Your reply should consist of the entries, copied exactly and stripped of images.

**Dataset**
■ ■ ■ ■ ■

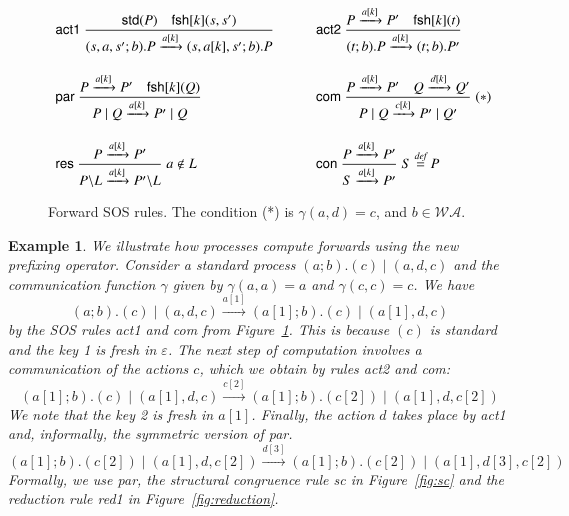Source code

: \documentclass[review]{elsarticle}
\newcommand{\paral}{\; \vert \;}
\newcommand{\Rule}[2]{\displaystyle{\frac{#1}{#2}}}
\newcommand{\rom}[1]{\mbox{\rm{#1}}}
\newcommand{\std}[1]{\mathsf{std}(#1)}
\newcommand{\fresh}[2]{\mathsf{fsh}[#1](#2)}
\newcommand{\bydef}{\stackrel{\emph{def}}{=}}
\newcommand{\rulename}[1]{\textsf{#1}}
\newtheorem{example}{Example}
\begin{document}
\begin{figure}[t] 
\[
\begin{array}{ll}
\rulename{act1}\ 
\Rule
{\std{P} \quad \fresh{k}{s,s'}}
{(s,a,s';b).P \xrightarrow{a[k]}(s,a[k],s';b).P}
\qquad &
\rulename{act2}\
\Rule
{P \xrightarrow{a[k]} P' \quad \fresh{k}{t}}
{(t;b).P \xrightarrow{a[k]} (t;b).P'}
\\[25pt]
\rulename{par}\
\Rule
{P \xrightarrow{a[k]} P'\quad \fresh{k}{Q}}
{P \paral Q \xrightarrow{a[k]} P' \paral Q}
\qquad &
\rulename{com}\
\Rule
{P \xrightarrow{a[k]} P' \quad Q \xrightarrow{d[k]} Q'}
{P \paral Q \xrightarrow{c[k]} P' \paral Q'}
\; (*)
%
\\[25pt]
\rulename{res}\
\Rule
{P \xrightarrow{a[k]} P'}
{P\backslash L \xrightarrow{a[k]} P'\backslash L}
\; a \notin L
\qquad &
\rulename{con}\
\Rule
{P \xrightarrow{a[k]} P'}
{S \xrightarrow{a[k]} P'}
\; S \bydef P
\end{array}
\] 
\caption{Forward SOS rules. The condition (*) is $\gamma(a,d)=c$, 
and $b \in \mathcal{WA}$.} \label{fig:fsos}
\end{figure}
\begin{example}
{\rm
We illustrate how processes compute forwards using the new prefixing operator. Consider a standard
process $(a;b).(c) \paral (a,d,c)$ and the communication function $\gamma$ given by $\gamma(a,a)=a$ 
and $\gamma(c,c)=c$. We have
$$(a;b).(c) \paral  (a,d,c) \xrightarrow{a[1]} (a[1];b).(c) \paral  (a[1],d,c)$$
by the SOS rules \rulename{act1} and \rulename{com} from Figure~\ref{fig:fsos}. This is because $(c)$ 
is standard and the key 1 is fresh in $\varepsilon$. The next step of computation involves a communication of
the actions $c$, which we obtain by rules \rulename{act2} and \rulename{com}:
$$(a[1];b).(c) \paral  (a[1],d,c) \xrightarrow{c[2]} (a[1];b).(c[2]) \paral  (a[1],d,c[2])$$
We note that the key 2 is fresh in $a[1]$. Finally, the action $d$ takes place by \rulename{act1} and,
informally, the symmetric version of \rulename{par}.
$$(a[1];b).(c[2]) \paral  (a[1],d,c[2]) \xrightarrow{d[3]} (a[1];b).(c[2]) \paral  (a[1],d[3],c[2])$$
Formally, we use \rulename{par}, the structural congruence rule \rulename{sc} in Figure~\ref{fig:sc}
and the reduction rule \rulename{red1} in Figure~\ref{fig:reduction}.
}
\end{example}
\end{document}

■ ■ ■ ■ ■

**Response to this task**
Source code

: \documentclass[review]{elsarticle}
\newcommand{\paral}{\; \vert \;}
\newcommand{\Rule}[2]{\displaystyle{\frac{#1}{#2}}}
\newcommand{\rom}[1]{\mbox{\rm{#1}}}
\newcommand{\std}[1]{\mathsf{std}(#1)}
\newcommand{\fresh}[2]{\mathsf{fsh}[#1](#2)}
\newcommand{\bydef}{\stackrel{\emph{def}}{=}}
\newcommand{\rulename}[1]{\textsf{#1}}
\newtheorem{example}{Example}
\begin{document}
\begin{figure}[t] 
\[
\begin{array}{ll}
\rulename{act1}\ 
\Rule
{\std{P} \quad \fresh{k}{s,s'}}
{(s,a,s';b).P \xrightarrow{a[k]}(s,a[k],s';b).P}
\qquad &
\rulename{act2}\
\Rule
{P \xrightarrow{a[k]} P' \quad \fresh{k}{t}}
{(t;b).P \xrightarrow{a[k]} (t;b).P'}
\\[25pt]
\rulename{par}\
\Rule
{P \xrightarrow{a[k]} P'\quad \fresh{k}{Q}}
{P \paral Q \xrightarrow{a[k]} P' \paral Q}
\qquad &
\rulename{com}\
\Rule
{P \xrightarrow{a[k]} P' \quad Q \xrightarrow{d[k]} Q'}
{P \paral Q \xrightarrow{c[k]} P' \paral Q'}
\; (*)
%
\\[25pt]
\rulename{res}\
\Rule
{P \xrightarrow{a[k]} P'}
{P\backslash L \xrightarrow{a[k]} P'\backslash L}
\; a \notin L
\qquad &
\rulename{con}\
\Rule
{P \xrightarrow{a[k]} P'}
{S \xrightarrow{a[k]} P'}
\; S \bydef P
\end{array}
\] 
\caption{Forward SOS rules. The condition (*) is $\gamma(a,d)=c$, 
and $b \in \mathcal{WA}$.} \label{fig:fsos}
\end{figure}
\begin{example}
{\rm
We illustrate how processes compute forwards using the new prefixing operator. Consider a standard
process $(a;b).(c) \paral (a,d,c)$ and the communication function $\gamma$ given by $\gamma(a,a)=a$ 
and $\gamma(c,c)=c$. We have
$$(a;b).(c) \paral  (a,d,c) \xrightarrow{a[1]} (a[1];b).(c) \paral  (a[1],d,c)$$
by the SOS rules \rulename{act1} and \rulename{com} from Figure~\ref{fig:fsos}. This is because $(c)$ 
is standard and the key 1 is fresh in $\varepsilon$. The next step of computation involves a communication of
the actions $c$, which we obtain by rules \rulename{act2} and \rulename{com}:
$$(a[1];b).(c) \paral  (a[1],d,c) \xrightarrow{c[2]} (a[1];b).(c[2]) \paral  (a[1],d,c[2])$$
We note that the key 2 is fresh in $a[1]$. Finally, the action $d$ takes place by \rulename{act1} and,
informally, the symmetric version of \rulename{par}.
$$(a[1];b).(c[2]) \paral  (a[1],d,c[2]) \xrightarrow{d[3]} (a[1];b).(c[2]) \paral  (a[1],d[3],c[2])$$
Formally, we use \rulename{par}, the structural congruence rule \rulename{sc} in Figure~\ref{fig:sc}
and the reduction rule \rulename{red1} in Figure~\ref{fig:reduction}.
}
\end{example}
\end{document}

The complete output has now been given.